Development and carbon sequestration of tropical peat domes in south-east Asia: links to post-glacial sea-level changes and Holocene climate variability

Tropical peatlands of SE-Asia represent a significant terrestrial carbon reservoir of an estimated 65 Gt C. In this paper we present a comprehensive data synthesis of radiocarbon dated peat profiles and 31 basal dates of ombrogenous peat domes from the lowlands of Peninsular Malaysia, Sumatra and Borneo and integrate our peatland data with records of past sea-level and climate change in the region. Based on their developmental features three peat dome regions were distinguished: inland Central Kalimantan (Borneo), Kutai basin (Borneo) and coastal areas across the entire region. With the onset of the Holocene the first peat domes developed in Central Kalimantan as a response to rapid post-glacial sea-level rise over the Sunda Shelf and intensification of the Asian monsoon. Peat accumulation rates in Central Kalimantan strongly declined after 8500 cal BP in close relation to the lowering rate of the sea-level rise and possibly influenced by the regional impact of the 8.2 ka event. Peat growth in Central Kalimantan apparently ceased during the Late Holocene in association with amplified El Niño activity as exemplified by several truncated peat profiles. Peat domes from the Kutai basin are all younger than ∼8300 cal BP. Peat formation and rates of peat accumulation were driven by accretion rates of the Mahakam River and seemingly independent of climate.

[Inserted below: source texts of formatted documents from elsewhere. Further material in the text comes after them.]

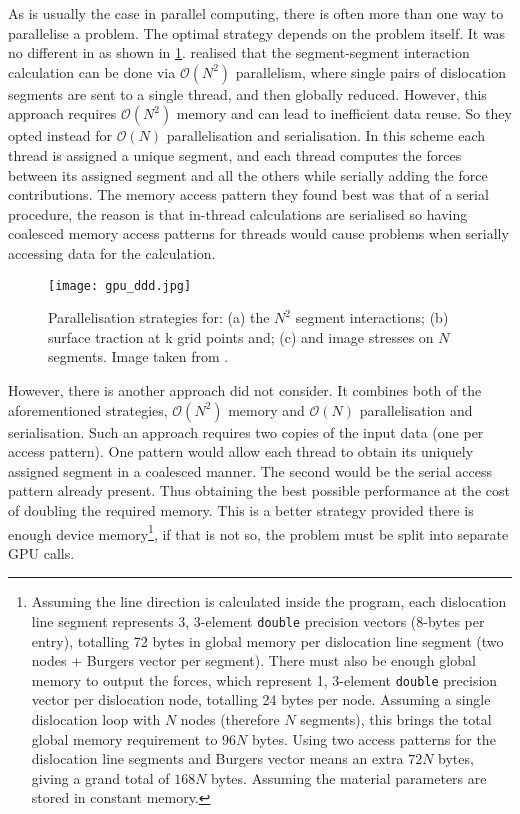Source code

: As is usually the case in parallel computing, there is often more than one way to parallelise a problem. The optimal strategy depends on the problem itself. It was no different in \cite{gpu_ddd} as shown in \cref{f:gpu_ddd}.  realised that the segment-segment interaction calculation can be done via $ \mathcal{O}(N^{2}) $ parallelism, where single pairs of dislocation segments are sent to a single thread, and then globally reduced. However, this approach requires $ \mathcal{O}(N^{2}) $ memory and can lead to inefficient data reuse. So they opted instead for $ \mathcal{O}(N) $ parallelisation and serialisation. In this scheme each thread is assigned a unique segment, and each thread computes the forces between its assigned segment and all the others while serially adding the force contributions. The memory access pattern they found best was that of a serial procedure, the reason is that in-thread calculations are serialised so having coalesced memory access patterns for threads would cause problems when serially accessing data for the calculation.
\begin{figure}[t]
    \centering
    \texttt{[image: gpu\_ddd.jpg]}
    \caption[Parallelisation strategies for three problems in 3D DDD.]{Parallelisation strategies for: (a) the $ N^{2} $ segment interactions; (b) surface traction at k grid points and; (c) and image stresses on $ N $ segments. Image taken from \cite{gpu_ddd}.}
    \label{f:gpu_ddd}
\end{figure}

However, there is another approach \citet{gpu_ddd} did not consider. It combines both of the aforementioned strategies, $ \mathcal{O}(N^{2}) $ memory and $ \mathcal{O}(N) $ parallelisation and serialisation. Such an approach requires two copies of the input data (one per access pattern). One pattern would allow each thread to obtain its uniquely assigned segment in a coalesced manner. The second would be the serial access pattern already present. Thus obtaining the best possible performance at the cost of doubling the required memory. This is a better strategy provided there is enough device memory\footnote{Assuming the line direction is calculated inside the program, each dislocation line segment represents 3, 3-element \texttt{double} precision vectors (8-bytes per entry), totalling 72 bytes in global memory per dislocation line segment (two nodes + Burgers vector per segment). There must also be enough global memory to output the forces, which represent 1, 3-element \texttt{double} precision vector per dislocation node, totalling 24 bytes per node. Assuming a single dislocation loop with $ N $ nodes (therefore $ N $ segments), this brings the total global memory requirement to $ 96N $ bytes. Using two access patterns for the dislocation line segments and Burgers vector means an extra $ 72N $ bytes, giving a grand total of $ 168N $ bytes. Assuming the material parameters are stored in constant memory.}, if that is not so, the problem must be split into separate GPU calls.

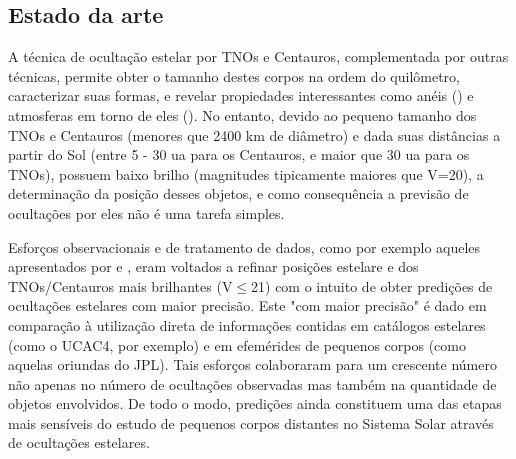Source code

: \documentclass[a4paper, 11pt]{article}
\begin{document}
\subsection{Estado da arte}

A técnica de ocultação estelar por TNOs e Centauros, complementada por outras técnicas, permite obter o tamanho destes corpos na ordem do quilômetro, caracterizar suas formas, e revelar propiedades interessantes como anéis (\cite{2017Natur.550..219O, 2014AGUFM.P43F..01B}) e atmosferas em torno de eles (\cite{1538-3881-136-5-1757, 2006Natur.439...52S}). No entanto, devido ao pequeno tamanho dos TNOs e Centauros (menores que 2400 km de diâmetro) e dada suas dist\^ancias a partir do Sol (entre  5 - 30 ua para os Centauros, e maior que 30 ua para os TNOs), possuem baixo brilho (magnitudes tipicamente maiores que V=20), a determina\c c\~ao da posi\c c\~ao desses objetos, e como consequ\^encia a previsão de ocultações por eles não é uma tarefa simples. 
% 
% 
% 
 
 Esforços observacionais e de tratamento de dados, como por exemplo aqueles apresentados por \citet{2010A&A...515A..32A} e \citet{2014A&A...561A..37C}, eram voltados a refinar posições estelare e dos TNOs/Centauros mais brilhantes (V$\leq$21) com o intuito de obter predições de ocultações estelares com maior precisão. Este "com maior precisão"  é dado em comparação à utilização direta de informações contidas em catálogos estelares (como o UCAC4, por exemplo) e em efemérides de pequenos corpos (como aquelas oriundas do JPL). Tais esfor\c cos colaboraram para um crescente número não apenas no número de ocultações observadas mas também na quantidade de objetos envolvidos. De todo o modo, predições ainda constituem uma das etapas mais sensíveis do estudo de pequenos corpos distantes no Sistema Solar através de ocultações estelares. 
% 
% 
\end{document}
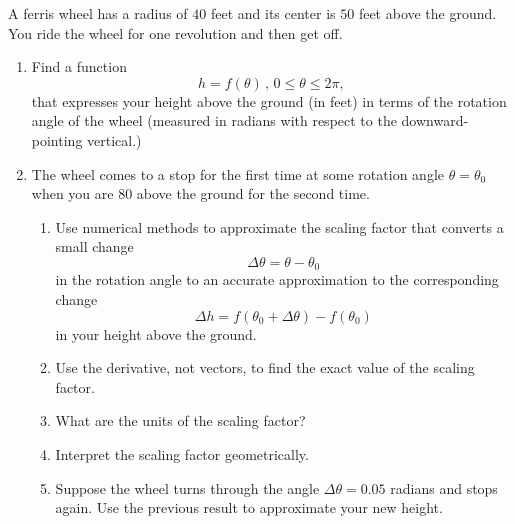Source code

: \documentclass{ximera}
\begin{document}
\begin{exercise} \label{ExKmd331}
A ferris wheel has a radius of $40$ feet and its center is $50$ feet above the ground. You ride the wheel for one revolution and then get off.

\begin{enumerate}
\item Find a function
\[
    h = f(\theta) \, , \, 0 \leq \theta \leq 2\pi ,
\]
that expresses your height above the ground (in feet) in terms of the rotation angle of the wheel (measured in radians with respect to the downward-pointing vertical.)

\item The wheel comes to a stop for the first time at some rotation angle $\theta = \theta_0$ when you are $80$ above the ground for the second time.

\begin{enumerate}
\item Use numerical methods to approximate the scaling factor that converts a small change 
\[
 \Delta \theta = \theta - \theta_0
\]
in the rotation angle to an accurate approximation to the corresponding change
\[
  \Delta h = f(\theta_0 + \Delta \theta) - f(\theta_0)
\]
in your height above the ground.

\item Use the derivative, not vectors, to find the exact value of the scaling factor.

\item What are the units of the scaling factor?

\item Interpret the scaling factor geometrically.

\item Suppose the wheel turns through the angle $\Delta \theta = 0.05$ radians and stops again. Use the previous result to approximate your new height.

\end{enumerate}

\end{enumerate}

\end{exercise}
\end{document}
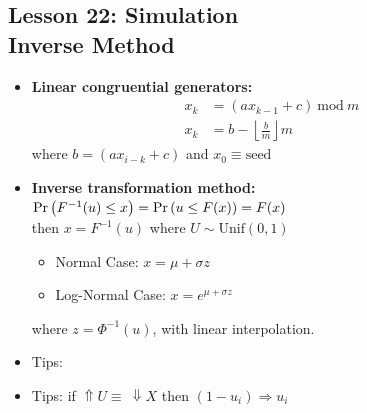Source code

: \documentclass[10pt, french]{article}
\begin{document}
\begin{multicols*}{3}
\section*{Lesson 22: Simulation \\ Inverse Method}
\begin{itemize}[align=left,leftmargin=*]
    \item \textbf{Linear congruential generators:}
    \begin{align*}
        x_k &= (ax_{k-1}+c)\: \mathrm{mod}\: m \\
        x_k &= b - \left\lfloor \frac{b}{m} \right\rfloor m
    \end{align*}
    where $b = (ax_{i-k}+c)$ and $x_0\equiv\mathrm{seed}$
    \item \textbf{Inverse transformation method:}\\ $ \Pr \left( F^{-1}(u)\leq x \right) = \Pr \left( u\leq F(x) \right) = F(x) $ \\ then $x = F^{-1}(u)$ where $U \sim \mathrm{Unif}(0,1)$
    \begin{itemize}
        \item Normal Case: $x = \mu + \sigma z$
        \item Log-Normal Case: $x = e^{\mu + \sigma z}$
    \end{itemize}
    where $z = \Phi^{-1}(u)$, with linear interpolation.
    \item Tips: {\color{AppendixColor}}
    \item Tips: if $\Uparrow U \equiv\: \Downarrow X$ then $(1-u_i)\Rightarrow u_i$ 
\end{itemize}


\end{multicols*}
\end{document}
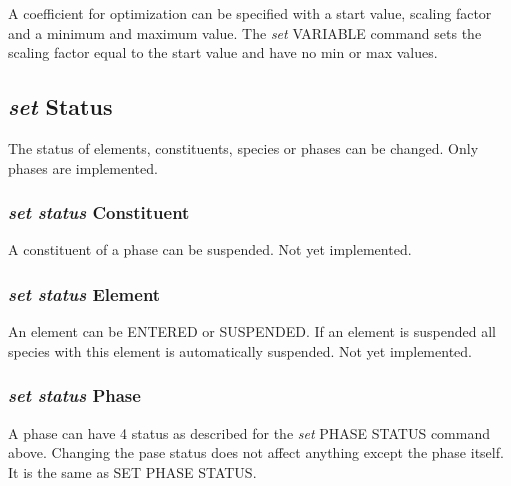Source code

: \documentclass[12pt]{article}
\begin{document}
A coefficient for optimization can be specified with a start value,
scaling factor and a minimum and maximum value.  The {\em set} VARIABLE
command sets the scaling factor equal to the start value and have no
min or max values.

\subsection{{\em set} Status}

The status of elements, constituents, species or phases can be
changed.  Only phases are implemented.

\subsubsection{{\em set status} Constituent}

A constituent of a phase can be suspended.  Not yet implemented.

\subsubsection{{\em set status} Element}

An element can be ENTERED or SUSPENDED.  If an element is suspended
all species with this element is automatically suspended.  Not yet
implemented.

\subsubsection{{\em set status} Phase}

A phase can have 4 status as described for the {\em set} PHASE STATUS
command above.  Changing the pase status does not affect anything
except the phase itself.  It is the same as SET PHASE STATUS.
\end{document}
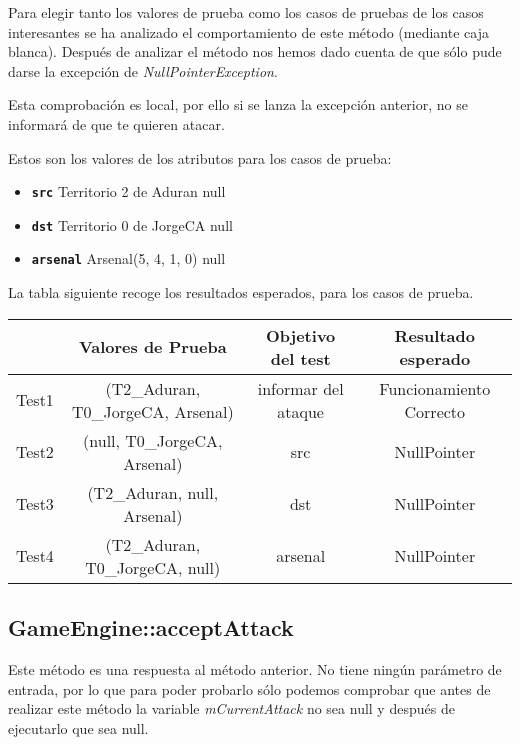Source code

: Para elegir tanto los valores de prueba como los casos de pruebas de los casos interesantes se ha analizado el comportamiento de este método (mediante caja blanca). Después de analizar el método nos hemos dado cuenta de que sólo pude darse la excepción de \textit{NullPointerException}.

Esta comprobación es local, por ello si se lanza la excepción anterior, no se informará de que te quieren atacar.

Estos son los valores de los atributos para los casos de prueba:
\begin{itemize}
\item \textbf{\texttt{src}}
\subitem Territorio 2 de Aduran
\subitem null

\item \textbf{\texttt{dst}}
\subitem Territorio 0 de JorgeCA
\subitem null

\item \textbf{\texttt{arsenal}}
\subitem Arsenal(5, 4, 1, 0)
\subitem null
\end{itemize}

La tabla siguiente recoge los resultados esperados, para los casos de prueba.

{\footnotesize
\begin{longtable}[c]{lccc}
 & \textbf{Valores de Prueba} & \textbf{Objetivo del test} & \textbf{Resultado esperado} \\
\hline \hline
\endhead

Test1 & (T2\_Aduran, T0\_JorgeCA, Arsenal) & informar del ataque & Funcionamiento Correcto\\
Test2 & (null, T0\_JorgeCA, Arsenal) & src & NullPointer\\
Test3 & (T2\_Aduran, null, Arsenal) & dst & NullPointer\\
Test4 & (T2\_Aduran, T0\_JorgeCA, null) & arsenal & NullPointer\\

\hline
\end{longtable}
}

\subsection{GameEngine::acceptAttack}

Este método es una respuesta al método anterior. No tiene ningún parámetro de entrada, por lo que para poder probarlo sólo podemos comprobar que antes de realizar este método la variable \textit{mCurrentAttack} no sea null y después de ejecutarlo que sea null.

Most coastal peat domes, the largest expanse of SE-Asian peatlands, initiated between 7000 and 4000 cal BP as a consequence of a Holocene maximum in regional rainfall and the stabilisation and subsequent regression of the sea-level. These boundary conditions induced the highest rates of peat accumulation of coastal peat domes. The Late Holocene sea-level regression led to extensive new land availability that allowed for continued coastal peat dome formation until the present. The time weighted mean Holocene peat accumulation rate is 0.54 mm yr−1 for Central Kalimantan, 1.89 mm yr−1 for Kutai and 1.77 mm yr−1 for coastal domes of Sumatra and Borneo. The mean Holocene carbon sequestration rates amount to 31.3 g C m−2 yr−1 for Central Kalimantan and 77.0 g C m−2 yr−1 for coastal sites, which makes coastal peat domes of south-east Asia the spatially most efficient terrestrial ecosystem in terms of long term carbon sequestration.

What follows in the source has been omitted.